Orbital hybridization — the stork

In Grade 11 chemistry, I teach atomic orbitals as part of a bigger lesson on electron configuration. This is super great — students gain insight into why the periodic table looks like it does: s-block, p-block, d-block, f-block.1 Good stuff, since it layers beautifully on Mendeleev’s empirically-based periodic table. In AP Chemistry, I toss ’em a lesson on Quantum Numbers,2 which ices the cake. We go on to review Lewis structures, work through the formal charge concept and resonance, eventually landing in VSEPR-land.

This is all fabulous, but on closer inspection, the atomic orbitals that we know and love — and devoted time to studying — do not mesh with VSEPR Theory. Atomic orbitals alone do not account for the bond angles in real molecules as predicted by VSEPR. Traditionally, this is why we have taught orbital hybridization — to reconcile atomic orbitals with molecular shape. This concept, proposed by Linus Pauling,3 makes a heckuva lot of sense. Students may find it a little weird at first, but once explained, they learn its value. Further, it allows us to understand that all bonds — σ and π — are not equal, which pays dividends in the study of organic chemistry.

But if you dig into the literature, there are problems with the hybridization model.4 The calculated non-equivalence of the lone pairs of electrons on the water molecule and the non-involvement of d-orbitals in hyper-valent compounds are two examples.5 To this end, recent articles urge teachers not to instruct the traditional hybridization model.6

But I do it anyway.

Chemistry, even at the high school level, can be complicated: one size does not fit all. A model such as orbital hybridization has its good points and its shortcomings. My students understand the advantages of orbital hybridization while realizing that it isn’t the final word. Those who proceed to more advanced courses will gain a deeper understanding of chemical bonding.

The orbital hybridization model explains a great deal in a manner that teenaged minds can comprehend.

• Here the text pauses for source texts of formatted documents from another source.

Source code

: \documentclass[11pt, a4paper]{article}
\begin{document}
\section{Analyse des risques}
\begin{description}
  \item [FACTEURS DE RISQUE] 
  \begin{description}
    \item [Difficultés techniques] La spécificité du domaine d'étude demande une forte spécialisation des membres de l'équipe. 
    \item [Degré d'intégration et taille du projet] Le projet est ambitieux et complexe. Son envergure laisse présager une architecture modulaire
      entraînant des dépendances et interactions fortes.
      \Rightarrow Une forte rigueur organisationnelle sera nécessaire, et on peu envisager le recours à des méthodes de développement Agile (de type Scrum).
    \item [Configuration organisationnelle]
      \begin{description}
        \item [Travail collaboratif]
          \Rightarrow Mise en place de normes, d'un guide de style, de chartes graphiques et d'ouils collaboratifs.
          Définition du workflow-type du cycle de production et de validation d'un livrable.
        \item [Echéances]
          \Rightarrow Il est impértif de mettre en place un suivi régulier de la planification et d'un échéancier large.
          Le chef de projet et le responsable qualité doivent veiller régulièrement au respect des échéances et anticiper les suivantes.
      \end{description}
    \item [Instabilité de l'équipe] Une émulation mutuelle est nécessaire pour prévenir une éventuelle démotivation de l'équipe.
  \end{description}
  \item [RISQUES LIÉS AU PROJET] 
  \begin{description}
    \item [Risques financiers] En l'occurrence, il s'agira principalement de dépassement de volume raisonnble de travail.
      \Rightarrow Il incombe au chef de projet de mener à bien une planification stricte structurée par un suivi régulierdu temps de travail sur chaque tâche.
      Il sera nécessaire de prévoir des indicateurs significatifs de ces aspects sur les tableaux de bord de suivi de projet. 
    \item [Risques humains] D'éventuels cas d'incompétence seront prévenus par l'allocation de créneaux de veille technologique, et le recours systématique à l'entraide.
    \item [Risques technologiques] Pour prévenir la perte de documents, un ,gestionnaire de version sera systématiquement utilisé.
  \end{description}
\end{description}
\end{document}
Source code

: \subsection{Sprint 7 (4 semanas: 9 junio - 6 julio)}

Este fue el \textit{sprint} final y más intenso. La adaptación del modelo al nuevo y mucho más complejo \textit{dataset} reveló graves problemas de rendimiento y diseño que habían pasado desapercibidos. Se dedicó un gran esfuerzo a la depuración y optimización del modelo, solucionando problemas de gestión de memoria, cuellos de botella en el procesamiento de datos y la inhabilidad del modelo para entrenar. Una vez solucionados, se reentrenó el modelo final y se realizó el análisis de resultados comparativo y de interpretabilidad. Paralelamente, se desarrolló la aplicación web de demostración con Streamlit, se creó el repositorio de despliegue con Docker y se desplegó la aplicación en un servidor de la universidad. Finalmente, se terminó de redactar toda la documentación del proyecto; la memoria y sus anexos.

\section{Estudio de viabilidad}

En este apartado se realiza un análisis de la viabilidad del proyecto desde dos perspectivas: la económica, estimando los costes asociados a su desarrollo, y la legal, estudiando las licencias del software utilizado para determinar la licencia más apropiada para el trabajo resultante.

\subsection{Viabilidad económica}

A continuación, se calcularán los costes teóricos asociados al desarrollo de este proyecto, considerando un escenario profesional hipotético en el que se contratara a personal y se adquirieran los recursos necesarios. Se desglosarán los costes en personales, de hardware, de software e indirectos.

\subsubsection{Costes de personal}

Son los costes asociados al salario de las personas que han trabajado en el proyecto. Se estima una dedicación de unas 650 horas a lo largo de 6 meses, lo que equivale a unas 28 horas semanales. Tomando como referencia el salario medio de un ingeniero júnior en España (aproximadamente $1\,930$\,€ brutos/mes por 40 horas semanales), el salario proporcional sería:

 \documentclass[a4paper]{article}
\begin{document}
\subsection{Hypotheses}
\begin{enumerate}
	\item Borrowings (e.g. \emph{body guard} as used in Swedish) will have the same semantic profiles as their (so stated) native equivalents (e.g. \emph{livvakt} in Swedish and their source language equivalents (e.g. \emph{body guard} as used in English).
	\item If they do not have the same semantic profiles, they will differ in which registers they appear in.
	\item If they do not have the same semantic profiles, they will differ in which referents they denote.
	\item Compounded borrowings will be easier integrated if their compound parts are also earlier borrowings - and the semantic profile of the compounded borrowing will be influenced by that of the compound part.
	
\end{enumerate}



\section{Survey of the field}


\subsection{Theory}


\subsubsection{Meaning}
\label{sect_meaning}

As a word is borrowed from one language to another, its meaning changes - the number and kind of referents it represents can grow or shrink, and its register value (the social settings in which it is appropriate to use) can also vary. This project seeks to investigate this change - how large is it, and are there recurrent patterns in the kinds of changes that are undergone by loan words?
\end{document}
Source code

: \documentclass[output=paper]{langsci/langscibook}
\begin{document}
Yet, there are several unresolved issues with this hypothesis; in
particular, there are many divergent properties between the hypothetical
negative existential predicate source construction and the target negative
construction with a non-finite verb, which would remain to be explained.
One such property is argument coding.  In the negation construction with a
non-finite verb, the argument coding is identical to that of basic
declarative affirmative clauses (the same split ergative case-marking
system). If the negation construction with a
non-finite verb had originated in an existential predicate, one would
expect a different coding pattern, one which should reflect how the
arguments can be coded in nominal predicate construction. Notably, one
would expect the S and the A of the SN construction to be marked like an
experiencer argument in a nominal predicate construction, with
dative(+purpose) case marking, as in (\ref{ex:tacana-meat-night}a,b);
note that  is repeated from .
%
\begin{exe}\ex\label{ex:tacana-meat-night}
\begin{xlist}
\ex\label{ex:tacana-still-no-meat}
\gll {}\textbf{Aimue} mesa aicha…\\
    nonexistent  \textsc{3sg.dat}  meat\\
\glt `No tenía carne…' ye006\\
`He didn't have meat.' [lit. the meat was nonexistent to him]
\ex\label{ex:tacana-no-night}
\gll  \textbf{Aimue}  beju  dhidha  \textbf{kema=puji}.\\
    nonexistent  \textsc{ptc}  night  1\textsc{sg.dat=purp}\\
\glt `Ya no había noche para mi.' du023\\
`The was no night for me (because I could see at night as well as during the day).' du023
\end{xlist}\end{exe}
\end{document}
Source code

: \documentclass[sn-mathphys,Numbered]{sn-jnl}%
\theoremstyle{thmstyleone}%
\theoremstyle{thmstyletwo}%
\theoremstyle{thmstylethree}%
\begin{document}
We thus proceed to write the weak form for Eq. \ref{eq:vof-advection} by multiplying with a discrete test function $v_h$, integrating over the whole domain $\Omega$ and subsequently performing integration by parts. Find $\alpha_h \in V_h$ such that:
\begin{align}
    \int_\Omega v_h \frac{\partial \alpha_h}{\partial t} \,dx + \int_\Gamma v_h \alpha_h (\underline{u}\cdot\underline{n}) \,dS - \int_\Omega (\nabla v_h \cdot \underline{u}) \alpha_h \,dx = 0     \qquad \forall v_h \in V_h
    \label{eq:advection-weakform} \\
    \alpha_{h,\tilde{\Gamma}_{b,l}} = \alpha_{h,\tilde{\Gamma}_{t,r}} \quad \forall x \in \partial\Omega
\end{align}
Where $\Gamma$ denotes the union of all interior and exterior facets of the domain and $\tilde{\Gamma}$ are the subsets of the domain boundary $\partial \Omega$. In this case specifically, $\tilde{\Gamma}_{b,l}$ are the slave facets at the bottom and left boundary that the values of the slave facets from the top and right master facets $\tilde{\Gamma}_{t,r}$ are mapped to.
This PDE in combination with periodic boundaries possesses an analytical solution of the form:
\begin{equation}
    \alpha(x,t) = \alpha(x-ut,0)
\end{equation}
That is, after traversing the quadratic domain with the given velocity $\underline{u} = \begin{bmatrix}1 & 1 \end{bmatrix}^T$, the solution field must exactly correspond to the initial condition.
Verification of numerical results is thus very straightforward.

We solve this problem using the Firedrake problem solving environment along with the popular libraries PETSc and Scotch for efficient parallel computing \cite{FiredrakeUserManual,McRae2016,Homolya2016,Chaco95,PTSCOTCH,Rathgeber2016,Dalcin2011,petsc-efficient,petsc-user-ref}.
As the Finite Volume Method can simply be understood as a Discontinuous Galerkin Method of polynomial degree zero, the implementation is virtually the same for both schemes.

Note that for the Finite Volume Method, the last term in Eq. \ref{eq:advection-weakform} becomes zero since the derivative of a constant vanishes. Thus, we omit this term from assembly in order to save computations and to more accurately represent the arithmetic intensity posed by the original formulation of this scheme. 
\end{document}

We’re teaching high school students, not chemistry undergraduates. We teach this for the same reason that a mother may tell her child that babies are delivered by the stork or that they “come from mommy’s tummy”, it’s a decent yet imperfect explanation that a youngster can wrap his head around.

Sometimes we walk a fine line: we need to explain things the best way we can. But the explanation has gotta “sell”.


  1. Sounds like a prison for chemists. Think “Heisenberg”.
  2. Recently removed from the AP curriculum, but I teach it.
  3. L. Pauling, Journal of the American Chemical Society, 53 (4),1367–1400, 1931.
  4. See for example https://en.wikipedia.org/wiki/Orbital_hybridisation.
  5. J.M. Galbraith, Journal of Chemical Education, 84, 5–8, 2007.
  6. A. Grushow, Journal of Chemical Education, 88, 860–862, 2011.